• Exercise aim: Check every line of the listing below for the word "data" and give the number of lines where it appears, with nothing added.

• Material provided:
▬▬▬▬▬▬▬▬▬▬
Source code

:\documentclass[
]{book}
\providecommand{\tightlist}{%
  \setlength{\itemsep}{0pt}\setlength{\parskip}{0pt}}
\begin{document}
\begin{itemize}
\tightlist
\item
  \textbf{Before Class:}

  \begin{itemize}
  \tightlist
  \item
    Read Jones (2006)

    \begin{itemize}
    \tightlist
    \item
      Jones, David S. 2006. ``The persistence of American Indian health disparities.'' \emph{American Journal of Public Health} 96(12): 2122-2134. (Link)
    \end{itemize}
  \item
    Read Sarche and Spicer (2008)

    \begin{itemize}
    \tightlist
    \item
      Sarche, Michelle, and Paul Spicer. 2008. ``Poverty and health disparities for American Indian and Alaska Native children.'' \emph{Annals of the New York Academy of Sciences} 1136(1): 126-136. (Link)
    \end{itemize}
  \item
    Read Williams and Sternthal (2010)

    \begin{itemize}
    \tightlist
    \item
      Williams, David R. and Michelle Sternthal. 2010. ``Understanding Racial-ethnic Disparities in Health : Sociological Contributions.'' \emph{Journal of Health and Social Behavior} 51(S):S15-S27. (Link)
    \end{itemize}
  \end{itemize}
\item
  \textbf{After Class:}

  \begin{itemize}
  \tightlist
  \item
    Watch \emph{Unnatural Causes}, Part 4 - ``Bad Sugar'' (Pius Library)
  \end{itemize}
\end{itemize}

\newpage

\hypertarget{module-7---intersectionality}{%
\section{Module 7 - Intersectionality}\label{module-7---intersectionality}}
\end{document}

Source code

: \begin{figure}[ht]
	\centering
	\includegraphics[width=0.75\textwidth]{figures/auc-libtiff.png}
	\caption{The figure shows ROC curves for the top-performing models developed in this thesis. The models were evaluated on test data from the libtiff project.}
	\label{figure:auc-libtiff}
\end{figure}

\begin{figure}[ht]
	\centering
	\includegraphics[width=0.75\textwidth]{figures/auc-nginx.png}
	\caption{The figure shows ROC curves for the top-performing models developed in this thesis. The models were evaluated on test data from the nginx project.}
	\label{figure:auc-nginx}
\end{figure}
▬▬▬▬▬▬▬▬▬▬
• Result: 2